Employee surveillance: how far can you go?
The Daily Telegraph has allegedly installed small wireless monitor detectors underneath employees’ desks for purposes of monitoring how much time they spend at their desk on a daily basis. The installation was done covertly and employees only found out about the operation after Googling the brand name they discovered on the detector. Needless to say, shocked employees were quick to condemn the actions of the Daily Telegraph, claiming the operation undermined trust between employer and employee, as well as questioning why they were being tracked in the first place.
What the Daily Telegraph has done is not illegal but it does raise some questions around employee surveillance from an ethical perspective. It is a grey area that can backfire if carried our incorrectly or insensitively.
Here is our advice for anyone thinking of following suit:
Understandably the idea of employee surveillance is controversial, particularly among workers, who feel it is an invasive and oppressive. Consequently it is important that employers thinking about bringing in surveillance practices should strike a balance between solving the problem and protecting employee privacy.
Know the law
Employers implementing surveillance systems need to take into consideration a number of legislations and laws, most notably the Data Protection Act 1998, which requires that personal information obtained by surveillance must be collected for specific purposes, monitored by a designated person or team, kept secure and should be retained for no longer than necessary.
Surveillance should only be used to pursue a legitimate purpose. It should not be used for vague aims or for an unlimited period. For instance, an employer can use surveillance in disciplinary proceedings if they believe it will uncover evidence of misconduct that is proportional to the means. The invasive monitoring an employee for a lesser misdemeanour, like taking five extra minutes for lunch, is not advised as the crime is not proportionate to the means.

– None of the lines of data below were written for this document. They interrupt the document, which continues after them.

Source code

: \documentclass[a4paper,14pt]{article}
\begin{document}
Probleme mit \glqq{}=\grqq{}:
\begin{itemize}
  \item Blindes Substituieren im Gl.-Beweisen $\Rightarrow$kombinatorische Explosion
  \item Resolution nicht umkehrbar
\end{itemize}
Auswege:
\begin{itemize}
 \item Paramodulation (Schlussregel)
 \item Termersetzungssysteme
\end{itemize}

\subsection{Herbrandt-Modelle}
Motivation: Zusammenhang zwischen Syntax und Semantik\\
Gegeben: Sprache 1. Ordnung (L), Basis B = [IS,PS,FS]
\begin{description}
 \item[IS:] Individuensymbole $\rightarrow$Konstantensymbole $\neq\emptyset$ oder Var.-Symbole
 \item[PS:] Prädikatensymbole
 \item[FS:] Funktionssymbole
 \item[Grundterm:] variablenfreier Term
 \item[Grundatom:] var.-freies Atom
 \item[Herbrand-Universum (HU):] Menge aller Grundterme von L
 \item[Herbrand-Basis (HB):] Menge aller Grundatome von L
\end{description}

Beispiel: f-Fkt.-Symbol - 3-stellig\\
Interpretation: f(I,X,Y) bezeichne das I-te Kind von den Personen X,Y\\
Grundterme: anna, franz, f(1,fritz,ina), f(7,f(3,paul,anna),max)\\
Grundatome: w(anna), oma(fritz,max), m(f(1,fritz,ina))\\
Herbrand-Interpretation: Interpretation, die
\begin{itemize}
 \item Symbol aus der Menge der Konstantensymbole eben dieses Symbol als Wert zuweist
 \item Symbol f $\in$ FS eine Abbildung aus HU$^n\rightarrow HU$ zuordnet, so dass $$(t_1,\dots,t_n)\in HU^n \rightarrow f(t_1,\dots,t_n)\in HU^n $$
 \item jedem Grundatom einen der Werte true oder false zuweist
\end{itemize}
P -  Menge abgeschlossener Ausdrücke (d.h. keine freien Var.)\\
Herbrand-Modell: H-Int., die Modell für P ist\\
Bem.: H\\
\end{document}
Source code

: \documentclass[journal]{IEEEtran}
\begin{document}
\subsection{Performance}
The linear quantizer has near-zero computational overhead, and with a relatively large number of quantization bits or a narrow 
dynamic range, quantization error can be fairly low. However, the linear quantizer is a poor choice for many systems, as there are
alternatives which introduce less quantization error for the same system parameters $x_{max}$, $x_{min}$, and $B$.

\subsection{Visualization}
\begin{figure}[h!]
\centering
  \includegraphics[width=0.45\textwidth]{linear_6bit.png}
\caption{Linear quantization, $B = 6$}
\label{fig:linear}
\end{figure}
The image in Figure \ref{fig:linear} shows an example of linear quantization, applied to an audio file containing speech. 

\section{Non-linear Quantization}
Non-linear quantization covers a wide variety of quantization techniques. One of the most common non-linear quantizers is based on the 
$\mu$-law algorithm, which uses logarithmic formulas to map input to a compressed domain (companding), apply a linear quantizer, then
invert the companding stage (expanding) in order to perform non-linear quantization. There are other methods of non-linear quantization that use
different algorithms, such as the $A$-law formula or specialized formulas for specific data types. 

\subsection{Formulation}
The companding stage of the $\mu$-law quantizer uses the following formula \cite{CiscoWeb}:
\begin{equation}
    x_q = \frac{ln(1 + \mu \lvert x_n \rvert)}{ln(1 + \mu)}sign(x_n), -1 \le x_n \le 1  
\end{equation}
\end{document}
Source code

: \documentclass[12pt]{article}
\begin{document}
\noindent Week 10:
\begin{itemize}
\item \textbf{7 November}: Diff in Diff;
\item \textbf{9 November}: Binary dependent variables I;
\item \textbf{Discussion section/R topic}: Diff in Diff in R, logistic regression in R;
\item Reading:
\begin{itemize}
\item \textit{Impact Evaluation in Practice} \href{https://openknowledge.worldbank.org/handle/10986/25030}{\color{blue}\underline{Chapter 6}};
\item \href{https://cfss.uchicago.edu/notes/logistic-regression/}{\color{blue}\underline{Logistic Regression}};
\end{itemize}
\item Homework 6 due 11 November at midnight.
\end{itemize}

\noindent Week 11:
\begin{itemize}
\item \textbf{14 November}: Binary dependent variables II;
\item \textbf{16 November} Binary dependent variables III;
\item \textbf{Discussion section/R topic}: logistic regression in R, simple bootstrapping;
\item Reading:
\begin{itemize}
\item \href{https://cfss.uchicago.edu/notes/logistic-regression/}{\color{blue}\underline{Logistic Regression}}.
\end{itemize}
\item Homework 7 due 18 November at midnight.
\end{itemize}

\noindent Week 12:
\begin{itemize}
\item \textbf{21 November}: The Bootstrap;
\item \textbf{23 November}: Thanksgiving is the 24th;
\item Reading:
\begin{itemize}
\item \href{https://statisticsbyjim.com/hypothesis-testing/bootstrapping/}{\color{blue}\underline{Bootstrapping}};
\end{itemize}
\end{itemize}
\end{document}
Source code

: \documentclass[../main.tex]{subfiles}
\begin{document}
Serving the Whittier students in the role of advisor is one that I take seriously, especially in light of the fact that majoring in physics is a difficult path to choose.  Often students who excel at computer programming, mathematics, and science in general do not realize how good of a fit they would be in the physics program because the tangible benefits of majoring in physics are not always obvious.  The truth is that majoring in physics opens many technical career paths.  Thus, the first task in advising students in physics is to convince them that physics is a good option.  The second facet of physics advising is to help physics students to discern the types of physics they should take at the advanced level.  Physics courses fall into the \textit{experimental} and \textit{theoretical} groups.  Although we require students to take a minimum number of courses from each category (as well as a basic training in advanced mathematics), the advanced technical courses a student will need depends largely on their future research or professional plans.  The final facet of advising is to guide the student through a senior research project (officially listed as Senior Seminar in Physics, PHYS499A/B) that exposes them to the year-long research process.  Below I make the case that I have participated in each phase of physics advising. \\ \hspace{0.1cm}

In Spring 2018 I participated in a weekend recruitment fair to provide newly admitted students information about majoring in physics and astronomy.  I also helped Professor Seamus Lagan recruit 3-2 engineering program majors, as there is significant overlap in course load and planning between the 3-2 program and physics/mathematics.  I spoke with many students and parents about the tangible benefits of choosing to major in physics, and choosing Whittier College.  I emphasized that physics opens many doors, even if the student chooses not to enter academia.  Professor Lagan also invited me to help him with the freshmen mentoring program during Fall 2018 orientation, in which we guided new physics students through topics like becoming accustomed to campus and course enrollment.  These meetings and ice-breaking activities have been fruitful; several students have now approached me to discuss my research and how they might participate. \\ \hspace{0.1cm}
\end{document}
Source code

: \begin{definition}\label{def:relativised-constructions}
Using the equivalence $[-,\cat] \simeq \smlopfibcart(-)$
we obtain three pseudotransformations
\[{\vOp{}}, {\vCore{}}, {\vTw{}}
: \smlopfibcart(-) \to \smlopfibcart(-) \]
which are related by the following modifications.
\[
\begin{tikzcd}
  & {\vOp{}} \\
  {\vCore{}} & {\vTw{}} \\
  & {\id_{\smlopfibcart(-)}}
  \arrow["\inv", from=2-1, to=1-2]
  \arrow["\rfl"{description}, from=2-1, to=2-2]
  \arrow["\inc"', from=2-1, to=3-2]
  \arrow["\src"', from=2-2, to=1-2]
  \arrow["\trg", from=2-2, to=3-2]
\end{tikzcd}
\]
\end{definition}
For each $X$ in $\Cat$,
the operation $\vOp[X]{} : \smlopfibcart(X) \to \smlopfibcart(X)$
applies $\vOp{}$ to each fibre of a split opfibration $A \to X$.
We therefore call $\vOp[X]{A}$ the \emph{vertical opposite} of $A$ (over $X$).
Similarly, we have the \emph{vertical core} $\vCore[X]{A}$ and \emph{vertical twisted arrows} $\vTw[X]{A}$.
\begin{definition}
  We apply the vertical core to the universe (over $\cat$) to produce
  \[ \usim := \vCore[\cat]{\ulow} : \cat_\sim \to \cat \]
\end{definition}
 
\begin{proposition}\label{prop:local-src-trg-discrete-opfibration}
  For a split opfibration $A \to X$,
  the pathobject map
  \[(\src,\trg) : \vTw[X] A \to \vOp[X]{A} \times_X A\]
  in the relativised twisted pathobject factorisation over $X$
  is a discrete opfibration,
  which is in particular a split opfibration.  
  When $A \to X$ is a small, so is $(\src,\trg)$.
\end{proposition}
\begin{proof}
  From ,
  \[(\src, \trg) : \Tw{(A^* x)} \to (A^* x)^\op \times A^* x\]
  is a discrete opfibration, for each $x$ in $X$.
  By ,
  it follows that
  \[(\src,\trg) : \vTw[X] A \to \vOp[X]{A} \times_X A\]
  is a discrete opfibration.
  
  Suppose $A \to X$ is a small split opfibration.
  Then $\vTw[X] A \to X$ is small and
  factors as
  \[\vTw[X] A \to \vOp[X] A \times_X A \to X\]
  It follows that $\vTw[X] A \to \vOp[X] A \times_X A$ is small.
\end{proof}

The law on surveillance distinguishes between two monitoring practices: targeted surveillance (monitoring of an individual) and systematic surveillance (monitoring a group or total workforce). The surveillance being undertaken in a large majority of cases is systematic. Only in rare situations – criminal cases or issues of serious misconduct – is the use of covert and targeted monitoring deemed acceptable as it requires a high level of interference with the subject’s right to privacy.
Who to tell
When implementing surveillance systems in the workplace, we recommend that employers inform all staff and persons it will affect. Clear communications on the reasons for surveillance – assuming the reasons are legitimate – will help to reassure employees on the necessity, as well as their rights and level of disruption. Knowledge of surveillance systems should ensure appropriate behaviour without ever having to reprimand employees after catching them misbehaving – or worse – on film. Only in exceptional circumstances should an employer withhold information about surveillance from employees – such as if it is a criminal case or knowledge of the reason would put them at harm etc.
We advise employers to conduct an impact assessment to determine whether monitoring, and the level of monitoring, is necessary. This will include establishing the reasons, the level of intrusion, the aim, and the benefits (such as safeguarding resident safety). This impact assessment will be an invaluable tool if you ever have to justify your case before an Employment Tribunal. Remember, it is important to ensure that the means (the monitoring) is proportionate to the aim (what you are trying to uncover).
If an employer feels uncomfortable with surveillance cameras, they could consider less intrusive alternatives, such as encouraging a open and positive workplace culture, as well establishing robust whistleblowing procedures that encourage employees to speak out if they know of misconduct in the workplace.